6  Machine learning

The blanket term machine learning indicates a shift in mindset for how computers complete a given task. When presented with such a task, one may try to solve it through a pen and paper worked conceptual solution. It is then up to us to tell the computer – in excruciating detail in it’s own language – each of the individual steps needed to implement the solution we came up with. This is known as programming a computer. But what if there was a way to show the computer many examples of our problem, and use an algorithm to learn a good solution by updating some internal state?
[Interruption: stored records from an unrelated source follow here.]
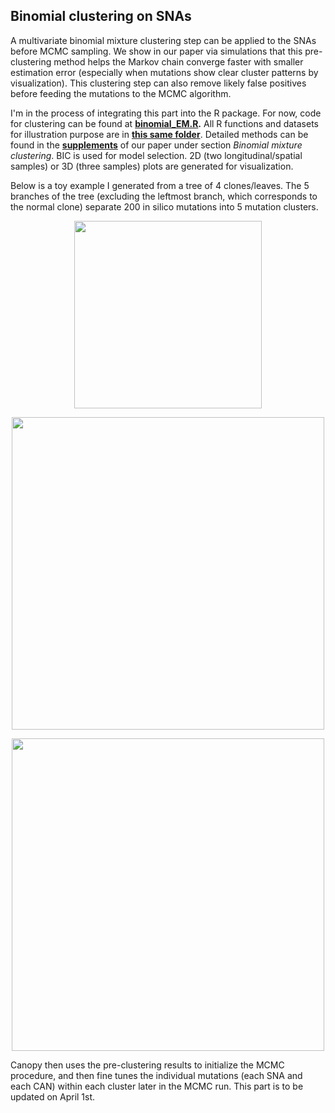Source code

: ## **Binomial clustering on SNAs**
  
  A multivariate binomial mixture clustering step can be applied to the SNAs before MCMC sampling. We show in our paper via simulations that this pre-clustering method helps the Markov chain converge faster with smaller estimation error (especially when mutations show clear cluster patterns by visualization). This clustering step can also remove likely false positives before feeding the mutations to the MCMC algorithm.
  
  I'm in the process of integrating this part into the R package. For now, code for clustering can be found at **[binomial_EM.R](https://github.com/yuchaojiang/Canopy/blob/master/clustering/binomial_EM.R).** All R functions and datasets for illustration purpose are in **[this same folder](https://github.com/yuchaojiang/Canopy/edit/master/clustering)**. Detailed methods can be found in the **[supplements](http://www.pnas.org/content/suppl/2016/08/26/1522203113.DCSupplemental/pnas.1522203113.sapp.pdf)** of our paper under section *Binomial mixture clustering*. BIC is used for model selection. 2D (two longitudinal/spatial samples) or 3D (three samples) plots are generated for visualization.
  
  Below is a toy example I generated from a tree of 4 clones/leaves. The 5 branches of the tree (excluding the leftmost branch, which corresponds to the normal clone) separate 200 in silico mutations into 5 mutation clusters.

<p align="center">
  <img src='https://github.com/yuchaojiang/Canopy/blob/master/clustering/sim_toy_BIC.jpg' width='300' height='300' >
</p>

<p align="center">
  <img src='https://github.com/yuchaojiang/Canopy/blob/master/clustering/sim_toy_classification.jpg' width='500' height='500' >
</p>
  
<p align="center">
  <img src='https://github.com/yuchaojiang/Canopy/blob/master/clustering/AML43_classification.jpg' width='500' height='500' >
</p>


  Canopy then uses the pre-clustering results to initialize the MCMC procedure, and then fine tunes the individual mutations (each SNA and each CAN) within each cluster later in the MCMC run. This part is to be updated on April 1st.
That’s machine learning! We find some inspiration for this in a quote from the fantastically written essay in (Samuel 1962), which is stated in the context of comparing human-written programs to possibly learned ones:

There are many mental processes that people are called upon to perform that cannot be, or at least have not been, reduced to a simple set of rules. Take the process of playing a game of chess, not of simply adhering to the rules of the game, but rather the process of playing a good game against an intelligent opponent. There are no known procedures for guaranteeing a win, and yet people learn to play the game and some few become very proficient. – Arthur L. Samuel

The basic idea (also made reference to in that essay) is this: maintain some internal state – literally just a set of numbers, which could e.g. pick a pre-defined strategy based on a value – and then update that internal state in some way by checking the performance. This rather simple statement carries a lot of ambiguous ideas, such as

These ideas form the cornerstone of machine learning approaches, and we’ll unpack them all in detail below. Before continuing though, it’s worth noting the distinction between machine learning and deep learning – the latter is a subset of the former, and refers to a particular paradigm involving complex neural networks. Machine learning makes no assumptions on the form of the machine itself.

6.1 Definitions

Machine learning methods follow a shared set of abstract steps: given a dataset, we

  • define a model with parameters \(\varphi\) (where the model is a way to combine \(\varphi\) with the data)
  • construct a measure of performance for the model, called the objective function
  • fit the model to the dataset through some update rule
  • use the learned model to perform inference (apply the model to new data)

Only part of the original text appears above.